Get excited for LibrePlanet 2014!
I attended LibrePlanet in Cambridge, Massachusetts, for the first time last year. I had a wonderful time, and I can't wait for LibrePlanet 2014, which happens in just ten days.
I expect to learn from the presentations. Last year, I learned that Mozilla had built a fully realized scalable single sign-in system that you can use in your applications -- today, immediately, possibly with just a few lines of code. With Mozilla Persona, your app doesn't have to collect and protect passwords, and no central authority ever knows who signs into what services.
My goal for this year is to learn at least two very useful things like that, which will apply directly to my work.

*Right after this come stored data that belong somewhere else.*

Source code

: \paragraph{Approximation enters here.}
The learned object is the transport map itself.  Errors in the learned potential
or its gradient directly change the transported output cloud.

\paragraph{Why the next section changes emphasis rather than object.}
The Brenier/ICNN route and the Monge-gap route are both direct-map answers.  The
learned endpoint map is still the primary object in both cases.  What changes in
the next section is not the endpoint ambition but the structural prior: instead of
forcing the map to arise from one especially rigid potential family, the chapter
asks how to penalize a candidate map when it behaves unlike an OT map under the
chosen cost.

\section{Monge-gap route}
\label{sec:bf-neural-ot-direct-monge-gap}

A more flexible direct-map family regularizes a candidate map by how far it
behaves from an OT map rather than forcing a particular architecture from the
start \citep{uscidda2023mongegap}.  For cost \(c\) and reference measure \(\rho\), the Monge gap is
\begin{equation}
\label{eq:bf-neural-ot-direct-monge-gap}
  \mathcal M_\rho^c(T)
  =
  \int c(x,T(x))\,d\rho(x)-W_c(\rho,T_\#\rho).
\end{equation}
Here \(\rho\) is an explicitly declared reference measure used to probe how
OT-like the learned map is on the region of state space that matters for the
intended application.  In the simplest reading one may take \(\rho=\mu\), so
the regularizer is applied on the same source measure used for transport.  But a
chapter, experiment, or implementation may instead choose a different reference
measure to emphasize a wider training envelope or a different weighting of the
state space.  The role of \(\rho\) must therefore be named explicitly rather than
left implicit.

I expect to be inspired. Last year, I listened to Italo Vignoli explain how he and his colleagues took up the LibreOffice project, forked from OpenOffice.org, which seemed at the time to have been left out to pasture by Oracle, and injected incredible energy and momentum into the product. In just a few years, they turned a product that was almost impossible for a newbie developer to build into the community's favorite free software office suite with the best usability, not to mention being the most developer-friendly.

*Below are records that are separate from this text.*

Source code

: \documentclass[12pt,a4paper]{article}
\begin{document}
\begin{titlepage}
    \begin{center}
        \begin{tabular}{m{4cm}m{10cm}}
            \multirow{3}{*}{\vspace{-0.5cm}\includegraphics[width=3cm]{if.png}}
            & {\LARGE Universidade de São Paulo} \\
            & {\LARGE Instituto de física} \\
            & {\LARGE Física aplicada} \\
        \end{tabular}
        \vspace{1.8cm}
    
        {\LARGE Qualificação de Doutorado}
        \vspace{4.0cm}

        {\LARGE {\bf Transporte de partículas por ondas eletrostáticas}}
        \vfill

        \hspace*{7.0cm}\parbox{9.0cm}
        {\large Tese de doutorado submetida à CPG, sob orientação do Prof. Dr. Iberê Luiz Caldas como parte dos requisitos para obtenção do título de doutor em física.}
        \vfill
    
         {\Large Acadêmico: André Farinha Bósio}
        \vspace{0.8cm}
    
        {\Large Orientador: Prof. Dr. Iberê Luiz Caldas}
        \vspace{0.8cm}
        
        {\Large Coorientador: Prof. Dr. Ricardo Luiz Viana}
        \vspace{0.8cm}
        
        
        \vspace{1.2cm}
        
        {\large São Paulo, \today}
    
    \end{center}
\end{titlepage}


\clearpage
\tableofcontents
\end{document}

With this year's program including representatives from MediaWiki, Xiph.org, GNU Mailman, GNOME, and many others, there will be plenty of inspiration to go around.
Of course, I expect to have a lot of fun and interesting conversations with my friends, presenters, IRC guests who couldn't make it to Boston, and strangers who will become friends.
And with the list of keynote speakers, you know we're going to be making headlines.
See you there!
This is a guest post by Brendan Kidwell.